PROBLEM DETAILS: For this task, output exactly the lines of the material below starting at the line with "通用連結]、[!UICONTROL 應用程式連結]選項或[!UICONTROL 推播服務]區段中的）。" and ending at the line with "Job Finder App"; pictures are to be excluded.

INFORMATION SUPPLIED:

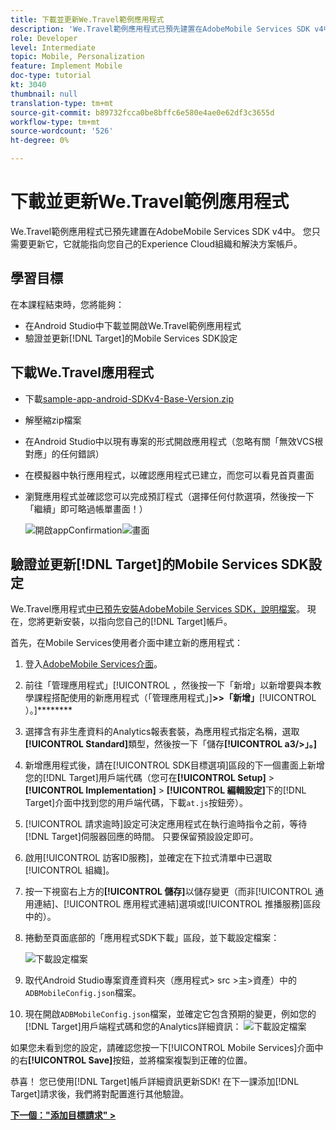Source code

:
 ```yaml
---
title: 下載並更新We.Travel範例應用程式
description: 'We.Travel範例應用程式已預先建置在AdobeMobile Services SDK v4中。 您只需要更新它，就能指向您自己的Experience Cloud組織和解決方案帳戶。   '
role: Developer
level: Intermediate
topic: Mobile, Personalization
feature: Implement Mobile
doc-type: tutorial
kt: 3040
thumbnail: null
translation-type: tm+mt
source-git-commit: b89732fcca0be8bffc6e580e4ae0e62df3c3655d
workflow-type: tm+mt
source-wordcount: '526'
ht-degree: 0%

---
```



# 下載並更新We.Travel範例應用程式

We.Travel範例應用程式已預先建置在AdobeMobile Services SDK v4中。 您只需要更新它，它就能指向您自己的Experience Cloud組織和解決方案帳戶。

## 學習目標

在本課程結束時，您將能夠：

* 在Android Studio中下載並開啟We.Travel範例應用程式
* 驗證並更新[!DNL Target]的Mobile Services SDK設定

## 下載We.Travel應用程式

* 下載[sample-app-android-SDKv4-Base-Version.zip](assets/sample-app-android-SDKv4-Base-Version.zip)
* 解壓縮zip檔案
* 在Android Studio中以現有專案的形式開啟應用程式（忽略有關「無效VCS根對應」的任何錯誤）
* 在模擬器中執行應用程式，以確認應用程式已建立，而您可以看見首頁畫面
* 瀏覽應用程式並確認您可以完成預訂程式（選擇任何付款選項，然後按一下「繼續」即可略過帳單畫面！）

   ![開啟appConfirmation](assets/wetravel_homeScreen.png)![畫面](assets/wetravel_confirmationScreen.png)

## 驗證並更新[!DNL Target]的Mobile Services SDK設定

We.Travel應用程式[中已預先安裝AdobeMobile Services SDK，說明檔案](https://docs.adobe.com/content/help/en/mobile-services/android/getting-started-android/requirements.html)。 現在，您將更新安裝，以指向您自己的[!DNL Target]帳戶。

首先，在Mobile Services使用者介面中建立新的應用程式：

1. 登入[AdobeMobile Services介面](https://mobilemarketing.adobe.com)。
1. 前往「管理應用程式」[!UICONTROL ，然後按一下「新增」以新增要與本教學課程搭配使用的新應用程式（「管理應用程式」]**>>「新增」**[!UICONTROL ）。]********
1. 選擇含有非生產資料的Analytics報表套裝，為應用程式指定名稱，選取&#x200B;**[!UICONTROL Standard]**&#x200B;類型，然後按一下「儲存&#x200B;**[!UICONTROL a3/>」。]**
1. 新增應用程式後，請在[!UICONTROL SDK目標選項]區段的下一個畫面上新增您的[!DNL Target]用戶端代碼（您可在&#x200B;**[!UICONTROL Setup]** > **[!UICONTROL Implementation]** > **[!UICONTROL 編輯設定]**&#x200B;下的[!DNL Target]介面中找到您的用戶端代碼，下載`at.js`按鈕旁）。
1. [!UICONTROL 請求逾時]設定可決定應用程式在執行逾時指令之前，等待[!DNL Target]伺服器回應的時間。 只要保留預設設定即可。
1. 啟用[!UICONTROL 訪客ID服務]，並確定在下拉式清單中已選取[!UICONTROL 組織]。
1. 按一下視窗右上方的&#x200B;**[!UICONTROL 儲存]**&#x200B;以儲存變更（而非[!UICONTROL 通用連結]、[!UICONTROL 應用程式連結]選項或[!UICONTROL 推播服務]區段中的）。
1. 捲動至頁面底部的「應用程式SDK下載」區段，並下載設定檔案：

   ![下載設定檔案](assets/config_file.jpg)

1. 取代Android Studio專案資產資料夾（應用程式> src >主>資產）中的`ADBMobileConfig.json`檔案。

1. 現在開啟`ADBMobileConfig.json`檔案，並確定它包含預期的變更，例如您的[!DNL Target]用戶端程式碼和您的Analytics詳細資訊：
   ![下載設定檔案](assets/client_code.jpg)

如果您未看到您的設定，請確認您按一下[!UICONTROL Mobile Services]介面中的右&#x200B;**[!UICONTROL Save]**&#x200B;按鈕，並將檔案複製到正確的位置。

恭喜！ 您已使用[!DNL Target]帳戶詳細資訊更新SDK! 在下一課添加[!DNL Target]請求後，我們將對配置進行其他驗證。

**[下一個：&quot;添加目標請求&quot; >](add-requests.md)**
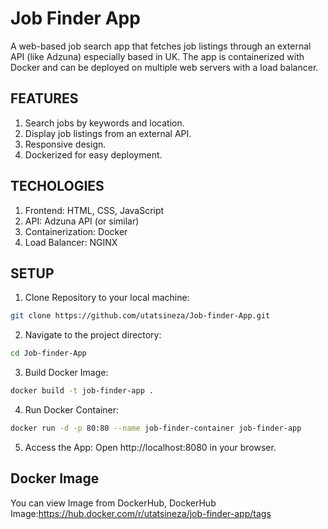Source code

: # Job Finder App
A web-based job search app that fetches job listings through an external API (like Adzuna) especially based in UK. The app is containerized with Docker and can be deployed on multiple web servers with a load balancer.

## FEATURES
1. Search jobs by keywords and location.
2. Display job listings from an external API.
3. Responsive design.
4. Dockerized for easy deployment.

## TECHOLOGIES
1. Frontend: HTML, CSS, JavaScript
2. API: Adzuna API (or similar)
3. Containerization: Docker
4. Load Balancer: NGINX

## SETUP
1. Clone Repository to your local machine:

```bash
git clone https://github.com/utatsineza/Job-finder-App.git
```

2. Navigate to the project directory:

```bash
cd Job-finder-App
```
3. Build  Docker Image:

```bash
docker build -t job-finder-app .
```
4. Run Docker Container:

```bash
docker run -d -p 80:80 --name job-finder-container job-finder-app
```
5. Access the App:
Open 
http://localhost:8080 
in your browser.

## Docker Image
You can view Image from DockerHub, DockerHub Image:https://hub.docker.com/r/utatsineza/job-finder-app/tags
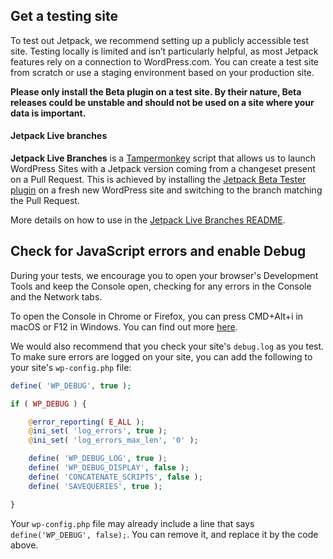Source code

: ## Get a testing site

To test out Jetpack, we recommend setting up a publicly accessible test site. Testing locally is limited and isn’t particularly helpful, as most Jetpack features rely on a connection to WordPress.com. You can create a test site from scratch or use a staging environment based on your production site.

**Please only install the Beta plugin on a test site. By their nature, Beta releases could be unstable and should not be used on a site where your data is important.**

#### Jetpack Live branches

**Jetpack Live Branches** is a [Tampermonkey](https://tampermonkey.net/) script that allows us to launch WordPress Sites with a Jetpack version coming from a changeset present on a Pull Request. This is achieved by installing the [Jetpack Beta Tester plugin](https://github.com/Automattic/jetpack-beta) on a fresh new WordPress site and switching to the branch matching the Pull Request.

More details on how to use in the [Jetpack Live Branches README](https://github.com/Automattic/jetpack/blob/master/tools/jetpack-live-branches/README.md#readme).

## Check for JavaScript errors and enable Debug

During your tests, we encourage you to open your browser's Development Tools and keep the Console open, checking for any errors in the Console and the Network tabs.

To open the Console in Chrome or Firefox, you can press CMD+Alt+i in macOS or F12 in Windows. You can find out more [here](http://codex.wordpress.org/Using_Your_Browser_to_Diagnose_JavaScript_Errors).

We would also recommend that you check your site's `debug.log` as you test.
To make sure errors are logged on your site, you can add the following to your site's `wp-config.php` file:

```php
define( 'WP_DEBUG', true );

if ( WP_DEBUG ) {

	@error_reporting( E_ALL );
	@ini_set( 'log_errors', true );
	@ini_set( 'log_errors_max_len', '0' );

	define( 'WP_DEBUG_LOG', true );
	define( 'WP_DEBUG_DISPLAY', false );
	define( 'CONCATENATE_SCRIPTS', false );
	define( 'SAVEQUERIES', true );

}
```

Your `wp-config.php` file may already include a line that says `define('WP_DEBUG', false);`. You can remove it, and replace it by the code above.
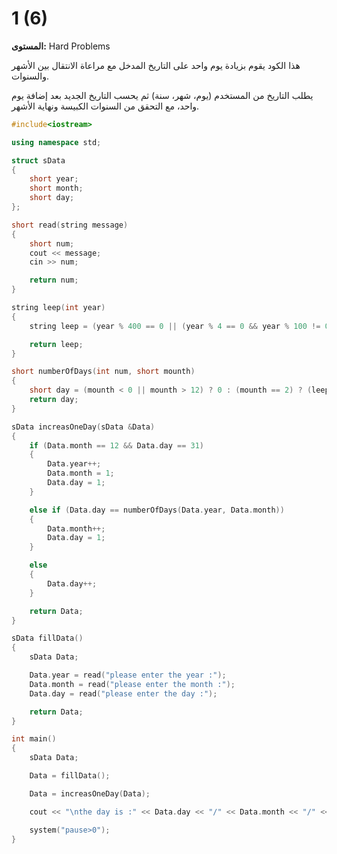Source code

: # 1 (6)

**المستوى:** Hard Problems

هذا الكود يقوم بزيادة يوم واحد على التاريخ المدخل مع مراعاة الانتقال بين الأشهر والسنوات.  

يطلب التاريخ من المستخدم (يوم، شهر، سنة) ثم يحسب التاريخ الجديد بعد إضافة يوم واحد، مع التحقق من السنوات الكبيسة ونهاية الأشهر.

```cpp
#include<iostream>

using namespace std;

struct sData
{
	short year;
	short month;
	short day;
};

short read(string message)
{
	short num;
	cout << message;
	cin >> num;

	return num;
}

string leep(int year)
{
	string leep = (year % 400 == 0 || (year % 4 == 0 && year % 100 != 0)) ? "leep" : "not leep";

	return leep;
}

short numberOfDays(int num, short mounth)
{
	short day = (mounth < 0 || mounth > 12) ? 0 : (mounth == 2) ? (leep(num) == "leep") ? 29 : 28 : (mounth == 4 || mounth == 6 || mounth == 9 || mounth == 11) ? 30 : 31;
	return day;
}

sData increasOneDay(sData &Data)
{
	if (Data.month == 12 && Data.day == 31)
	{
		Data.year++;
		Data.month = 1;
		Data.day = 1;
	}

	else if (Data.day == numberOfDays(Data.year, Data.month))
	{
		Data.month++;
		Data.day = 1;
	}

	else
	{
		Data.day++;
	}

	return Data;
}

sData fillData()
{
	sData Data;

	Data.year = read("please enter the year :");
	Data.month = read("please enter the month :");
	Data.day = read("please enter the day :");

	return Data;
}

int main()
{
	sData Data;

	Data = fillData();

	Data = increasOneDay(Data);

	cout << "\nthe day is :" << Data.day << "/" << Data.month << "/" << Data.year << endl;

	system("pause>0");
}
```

OUTPUT BELOW:
1. 按一下視窗右上方的&#x200B;**[!UICONTROL 儲存]**&#x200B;以儲存變更（而非[!UICONTROL 通用連結]、[!UICONTROL 應用程式連結]選項或[!UICONTROL 推播服務]區段中的）。
1. 捲動至頁面底部的「應用程式SDK下載」區段，並下載設定檔案：

   ![下載設定檔案](assets/config_file.jpg)

1. 取代Android Studio專案資產資料夾（應用程式> src >主>資產）中的`ADBMobileConfig.json`檔案。

1. 現在開啟`ADBMobileConfig.json`檔案，並確定它包含預期的變更，例如您的[!DNL Target]用戶端程式碼和您的Analytics詳細資訊：
   ![下載設定檔案](assets/client_code.jpg)

如果您未看到您的設定，請確認您按一下[!UICONTROL Mobile Services]介面中的右&#x200B;**[!UICONTROL Save]**&#x200B;按鈕，並將檔案複製到正確的位置。

恭喜！ 您已使用[!DNL Target]帳戶詳細資訊更新SDK! 在下一課添加[!DNL Target]請求後，我們將對配置進行其他驗證。

**[下一個：&quot;添加目標請求&quot; >](add-requests.md)**
Source code

: # Job Finder App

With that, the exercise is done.